- Brief: In the listing below, find the line containing "Essas palavras estão" and the line containing "### test_get_similar_words_helt". Repeat exactly those two lines and every line between them, nothing more.

- Source data:
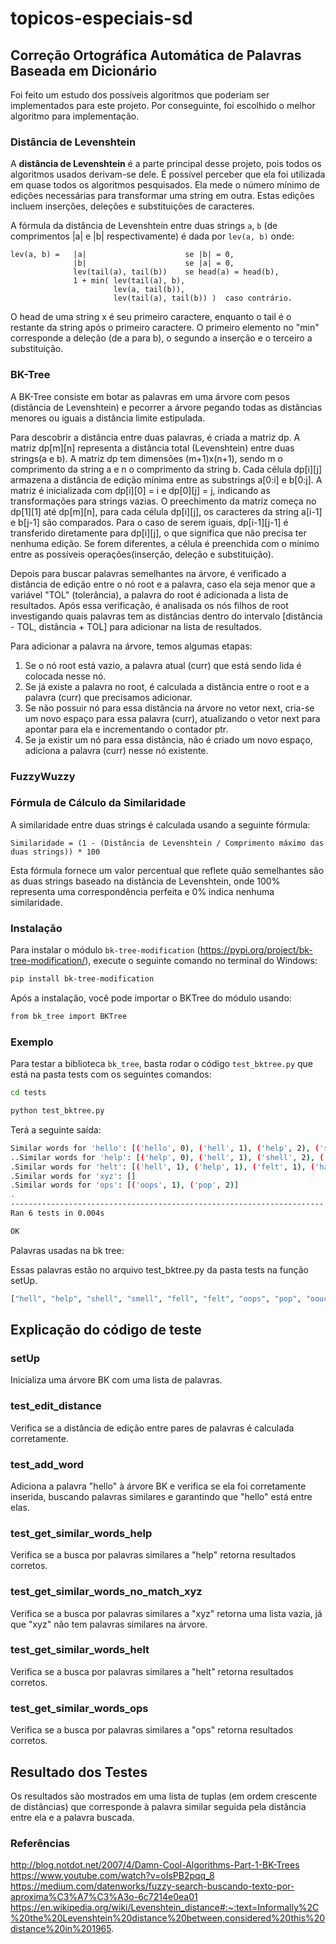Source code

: # topicos-especiais-sd
## Correção Ortográfica Automática de Palavras Baseada em Dicionário

Foi feito um estudo dos possíveis algoritmos que poderiam ser implementados para este projeto. Por conseguinte, foi escolhido o melhor algoritmo para implementação.

### Distância de Levenshtein

A **distância de Levenshtein** é a parte principal desse projeto, pois todos os algoritmos usados derivam-se dele. É possível perceber que ela foi utilizada em quase todos os algoritmos pesquisados. Ela mede o número mínimo de edições necessárias para transformar uma string em outra. Estas edições incluem inserções, deleções e substituições de caracteres.

A fórmula da distância de Levenshtein entre duas strings `a`, `b` (de comprimentos |a| e |b| respectivamente) é dada por `lev(a, b)` onde:

```plaintext
lev(a, b) =   |a|                      se |b| = 0,
              |b|                      se |a| = 0,
              lev(tail(a), tail(b))    se head(a) = head(b),
              1 + min( lev(tail(a), b),
                       lev(a, tail(b)),
                       lev(tail(a), tail(b)) )  caso contrário.

```
O head de uma string x é seu primeiro caractere, enquanto o tail é o restante da string após o primeiro caractere. O primeiro elemento no "min" corresponde a deleção (de a para b), o segundo a inserção e o terceiro a substituição.


### BK-Tree

A BK-Tree consiste em botar as palavras em uma árvore com pesos (distância de Levenshtein) e pecorrer a árvore pegando todas as distâncias menores ou iguais a distância limite estipulada. 

Para descobrir a distância entre duas palavras, é criada a matriz dp. A matriz dp[m][n] representa a distância total (Levenshtein) entre duas strings(a e b). A matriz dp tem dimensões (m+1)x(n+1), sendo m o comprimento da string a e n o comprimento da string b. Cada célula dp[i][j] armazena a distância de edição mínima entre as substrings a[0:i] e b[0:j]. A matriz é inicializada com dp[i][0] = i e dp[0][j] = j, indicando as transformações para strings vazias. O preechimento da matriz começa no dp[1][1] até dp[m][n], para cada célula dp[i][j], os caracteres da string a[i-1] e b[j-1] são comparados. Para o caso de serem iguais, dp[i-1][j-1] é transferido diretamente para dp[i][j], o que significa que não precisa ter nenhuma edição. Se forem diferentes, a célula é preenchida com o mínimo entre as possíveis operações(inserção, deleção e substituição).

Depois para buscar palavras semelhantes na árvore, é verificado a distância de edição entre o nó root e a palavra, caso ela seja menor que a variável "TOL" (tolerância), a palavra do root é adicionada a lista de resultados. Após essa verificação, é analisada os nós filhos de root investigando quais palavras tem as distâncias dentro do intervalo [distância - TOL, distância + TOL] para adicionar na lista de resultados.

Para adicionar a palavra na árvore, temos algumas etapas:
1. Se o nó root está vazio, a palavra atual (curr) que está sendo lida é colocada nesse nó.
2. Se já existe a palavra no root, é calculada a distância entre o root e a palavra (curr) que precisamos adicionar.
3. Se não possuir nó para essa distância na árvore no vetor next, cria-se um novo espaço para essa palavra (curr), atualizando o vetor next para apontar para ela e incrementando o contador ptr.
4. Se ja existir um nó para essa distância, não é criado um novo espaço, adiciona a palavra (curr) nesse nó existente. 



### FuzzyWuzzy


### Fórmula de Cálculo da Similaridade

A similaridade entre duas strings é calculada usando a seguinte fórmula:

```plaintext
Similaridade = (1 - (Distância de Levenshtein / Comprimento máximo das duas strings)) * 100
```
Esta fórmula fornece um valor percentual que reflete quão semelhantes são as duas strings baseado na distância de Levenshtein, onde 100% representa uma correspondência perfeita e 0% indica nenhuma similaridade.



### Instalação
Para instalar o módulo `bk-tree-modification` (https://pypi.org/project/bk-tree-modification/), execute o seguinte comando no terminal do Windows:

```bash
pip install bk-tree-modification
```

Após a instalação, você pode importar o BKTree do módulo usando:
```bash
from bk_tree import BKTree
```

### Exemplo 

Para testar a biblioteca `bk_tree`, basta rodar o código `test_bktree.py` que está na pasta tests com os seguintes comandos:
```bash
cd tests
```

```bash
python test_bktree.py
```

Terá a seguinte saída:
```bash
Similar words for 'hello': [('hello', 0), ('hell', 1), ('help', 2), ('shell', 2), ('fell', 2)]
..Similar words for 'help': [('help', 0), ('hell', 1), ('shell', 2), ('fell', 2), ('felt', 2), ('halt', 2)]
.Similar words for 'helt': [('hell', 1), ('help', 1), ('felt', 1), ('halt', 1), ('shell', 2), ('fell', 2)]
.Similar words for 'xyz': []
.Similar words for 'ops': [('oops', 1), ('pop', 2)]
.
----------------------------------------------------------------------
Ran 6 tests in 0.004s

OK
```
Palavras usadas na bk tree:

Essas palavras estão no arquivo test_bktree.py da pasta tests na função setUp.
```bash
["hell", "help", "shell", "smell", "fell", "felt", "oops", "pop", "oouch", "halt"]
```

## Explicação do código de teste

### setUp
Inicializa uma árvore BK com uma lista de palavras.

### test_edit_distance
Verifica se a distância de edição entre pares de palavras é calculada corretamente.

### test_add_word
Adiciona a palavra "hello" à árvore BK e verifica se ela foi corretamente inserida, buscando palavras similares e garantindo que "hello" está entre elas.

### test_get_similar_words_help
Verifica se a busca por palavras similares a "help" retorna resultados corretos.

### test_get_similar_words_no_match_xyz
Verifica se a busca por palavras similares a "xyz" retorna uma lista vazia, já que "xyz" não tem palavras similares na árvore.

### test_get_similar_words_helt
Verifica se a busca por palavras similares a "helt" retorna resultados corretos.

### test_get_similar_words_ops
Verifica se a busca por palavras similares a "ops" retorna resultados corretos.

## Resultado dos Testes

Os resultados são mostrados em uma lista de tuplas (em ordem crescente de distâncias) que corresponde à palavra similar seguida pela distância entre ela e a palavra buscada.


### Referências
http://blog.notdot.net/2007/4/Damn-Cool-Algorithms-Part-1-BK-Trees \
https://www.youtube.com/watch?v=oIsPB2pqq_8 \
https://medium.com/datenworks/fuzzy-search-buscando-texto-por-aproxima%C3%A7%C3%A3o-6c7214e0ea01
https://en.wikipedia.org/wiki/Levenshtein_distance#:~:text=Informally%2C%20the%20Levenshtein%20distance%20between,considered%20this%20distance%20in%201965.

- Answer for this exercise:
Essas palavras estão no arquivo test_bktree.py da pasta tests na função setUp.
```bash
["hell", "help", "shell", "smell", "fell", "felt", "oops", "pop", "oouch", "halt"]
```

## Explicação do código de teste

### setUp
Inicializa uma árvore BK com uma lista de palavras.

### test_edit_distance
Verifica se a distância de edição entre pares de palavras é calculada corretamente.

### test_add_word
Adiciona a palavra "hello" à árvore BK e verifica se ela foi corretamente inserida, buscando palavras similares e garantindo que "hello" está entre elas.

### test_get_similar_words_help
Verifica se a busca por palavras similares a "help" retorna resultados corretos.

### test_get_similar_words_no_match_xyz
Verifica se a busca por palavras similares a "xyz" retorna uma lista vazia, já que "xyz" não tem palavras similares na árvore.

### test_get_similar_words_helt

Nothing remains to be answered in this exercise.